Deadpoolowi i Wolverine’owi udaje się zniszczyć Time Ripper
i ocalić ziemską cywilizację. Wszystko kończy się dobrze – w imię dozgonnej
przyjaźni i solidarności.
W filmie pojawia się wiele niewybrednych żartów, niektóre z
nich wywoływały pąs nawet na moim licu. W produkcji wprost roi się od aluzji do
współczesnej popkultury, innych produkcji Marvela i kondycji współczesnego
świata. Aby je wszystkie wychwycić, pewnie trzeba by obejrzeć film co najmniej
raz jeszcze.
Moim odkryciem filmu jest grająca rolę Cassandry brytyjska
aktorka Emma Corrin. Tak, wiem, grała w „The Crown” i jest bardzo uznaną
aktorką, ale ja po raz pierwszy zobaczyłem ją na dużym ekranie i to w tak
nietypowej dla siebie roli. Była znakomita. Narażę się tu pewnie fanom
Wolverine’a i Hugh Jackmana, ale dla mnie najnowsza produkcja Marvela jest
przede wszystkim filmem Ryana Reynoldsa – aktor jest świetny jako Deadpool,
jako Miły Deadpool, jego kwestie skrzą się dowcipem, a rozpoczynający film
„taniec” do piosenki „Bye Bye Bye” N’SYNC już przeszedł do historii kina.

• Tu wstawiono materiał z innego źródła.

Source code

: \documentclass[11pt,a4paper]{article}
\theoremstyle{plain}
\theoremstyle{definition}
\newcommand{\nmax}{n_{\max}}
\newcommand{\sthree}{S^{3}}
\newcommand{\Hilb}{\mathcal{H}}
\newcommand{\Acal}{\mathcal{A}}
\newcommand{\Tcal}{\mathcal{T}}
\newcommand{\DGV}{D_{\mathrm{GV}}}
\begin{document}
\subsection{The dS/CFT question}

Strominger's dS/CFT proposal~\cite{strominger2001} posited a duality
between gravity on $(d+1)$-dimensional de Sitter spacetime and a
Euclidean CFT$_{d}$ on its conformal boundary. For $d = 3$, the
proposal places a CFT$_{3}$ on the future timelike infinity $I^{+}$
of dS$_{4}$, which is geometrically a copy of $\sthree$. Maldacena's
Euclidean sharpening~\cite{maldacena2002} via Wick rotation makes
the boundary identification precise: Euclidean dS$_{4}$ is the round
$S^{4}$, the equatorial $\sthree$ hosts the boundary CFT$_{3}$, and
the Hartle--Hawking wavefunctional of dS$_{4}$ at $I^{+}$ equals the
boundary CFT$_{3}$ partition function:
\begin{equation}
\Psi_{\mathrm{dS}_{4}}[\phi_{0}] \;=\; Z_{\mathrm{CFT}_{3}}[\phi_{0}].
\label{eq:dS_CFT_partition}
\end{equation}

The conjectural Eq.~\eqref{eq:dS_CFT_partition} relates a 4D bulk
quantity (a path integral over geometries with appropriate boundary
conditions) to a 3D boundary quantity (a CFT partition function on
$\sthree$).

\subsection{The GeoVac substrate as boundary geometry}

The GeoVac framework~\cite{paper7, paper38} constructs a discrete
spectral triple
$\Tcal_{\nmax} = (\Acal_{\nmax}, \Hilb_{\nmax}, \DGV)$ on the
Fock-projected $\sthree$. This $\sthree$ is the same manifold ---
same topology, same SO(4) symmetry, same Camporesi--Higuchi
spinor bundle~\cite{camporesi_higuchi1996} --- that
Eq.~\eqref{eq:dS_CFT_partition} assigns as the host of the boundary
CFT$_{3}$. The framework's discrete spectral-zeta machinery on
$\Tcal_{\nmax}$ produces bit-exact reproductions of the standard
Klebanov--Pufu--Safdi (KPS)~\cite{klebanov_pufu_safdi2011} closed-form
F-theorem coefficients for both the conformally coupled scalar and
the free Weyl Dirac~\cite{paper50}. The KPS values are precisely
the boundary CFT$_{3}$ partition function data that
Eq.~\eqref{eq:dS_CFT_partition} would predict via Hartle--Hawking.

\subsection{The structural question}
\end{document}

Tak oto Kanadyjczyk i Australijczyk rozwalili kinowy system,
tworząc najgorętszy tytuł tego sezonu. Szczerze, nie podejrzewałem, że film aż
tak mi się spodoba, naprawdę świetnie się bawiłem przez dwie godziny seansu.

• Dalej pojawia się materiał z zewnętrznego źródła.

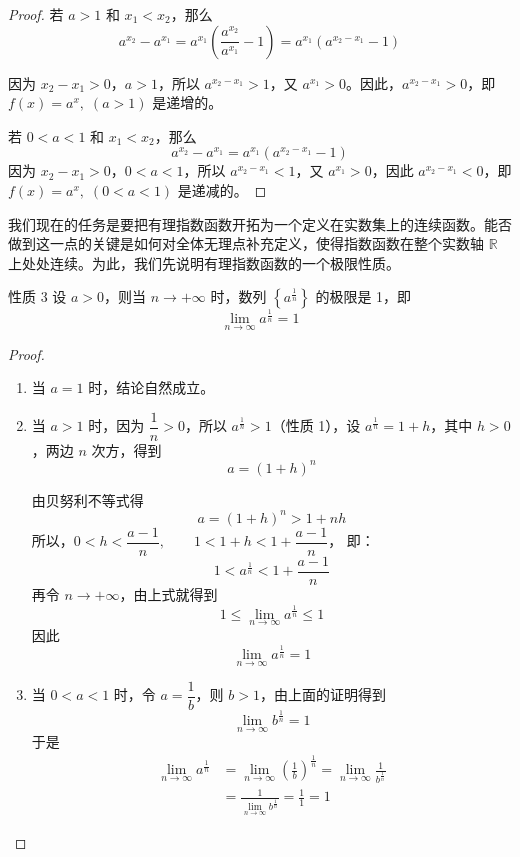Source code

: \begin{proof}
  若 $a>1$ 和 $x_1<x_2$，那么
\[a^{x_2}-a^{x_1}=a^{x_1}\left(\frac{a^{x_2}}{a^{x_1}}-1\right)=a^{x_1}\left(a^{x_2-x_1}-1\right)\]
  
因为 $x_2-x_1>0$，$a>1$，所以 $a^{x_2-x_1}>1$，又 $a^{x_1}>0$。因此，$a^{x_2-x_1}>0$，即 $f(x)=a^x,\; (a>1)$ 是递增的。

若 $0<a<1$ 和 $x_1<x_2$，那么
\[a^{x_2}-a^{x_1}=a^{x_1}\left(a^{x_2-x_1}-1\right)\]
因为 $x_2-x_1>0$，$0<a<1$，所以 $a^{x_2-x_1}<1$，又 $a^{x_1}>0$，因此 $a^{x_2-x_1}<0$，即 $f(x)=a^x,\; (0<a<1)$ 是递减的。
\end{proof}

我们现在的任务是要把有理指数函数开拓为一个定义在实数集上的连续函数。能否做到这一点的关键是如何对全体无理点补充定义，使得指数函数在整个实数轴 $\mathbb{R}$ 上处处连续。为此，我们先说明有理指数函数的一个极限性质。


\begin{Theorem}{性质 3}
  设 $a>0$，则当 $n\to +\infty$ 时，数列 $\left\{a^{\tfrac{1}{n}}\right\}$ 的极限是 1，即
  \[\lim_{n\to\infty}a^{\tfrac{1}{n}}=1\]
\end{Theorem}

\begin{proof}
\begin{enumerate}
  \item 当 $a=1$ 时，结论自然成立。
  \item 当 $a>1$ 时，因为 $\dfrac{1}{n}>0$，所以 $a^{\tfrac{1}{n}}>1$（性质 1），设 $a^{\tfrac{1}{n}}=1+h$，其中 $h>0$，两边 $n$ 次方，得到
  \[ a=(1+h)^n\]
 
  由贝努利不等式得
  \[ a=(1+h)^n>1+nh\]
  所以，$0<h<\dfrac{a-1}{n},\qquad 1<1+h<1+\dfrac{a-1}{n}$， 即：
  \[1<a^{\tfrac{1}{n}}<1+\dfrac{a-1}{n}\]  
  再令 $n\to +\infty$，由上式就得到
  \[1\leqslant \lim_{n\to\infty}a^{\tfrac{1}{n}}\leqslant 1 \]
  因此
  \[\lim_{n\to\infty}a^{\tfrac{1}{n}}=1\]
  \item 当 $0<a<1$ 时，令 $a=\dfrac{1}{b}$，则 $b>1$，由上面的证明得到
  \[\lim_{n\to\infty}b^{\tfrac{1}{n}}=1\]
  于是
  \[\begin{split}
    \lim_{n\to\infty}a^{\tfrac{1}{n}}&=\lim_{n\to\infty}\left(\frac{1}{b}\right)^{\tfrac{1}{n}}=\lim_{n\to\infty}\frac{1}{b^{\tfrac{1}{n}}}\\
    &=\frac{1}{\displaystyle\lim_{n\to\infty}b^{\tfrac{1}{n}}}=\frac{1}{1}=1
  \end{split}\]
\end{enumerate} 
\end{proof}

Oczywiście, już pojawiają się głosy, że film obraża różne społeczności i ich
uczucia – no cóż, taka jest konwencja filmów o Deadpoolu od lat i powinniśmy
być na małe szoki kulturowe przygotowani. A jeśli się nie podoba, przecież nie
trzeba oglądać.
Czy zachęcam do obejrzenia przeboju „Deadpool &
Wolverine”? Bez dwóch zdań: tak! To jeden z najlepszych tego typu filmów roku,
to ogromna doza rozrywki, a ścieżka dźwiękowa i dobrane nagrania (z „Like a
Prayer” na czele) to prawdziwy majstersztyk.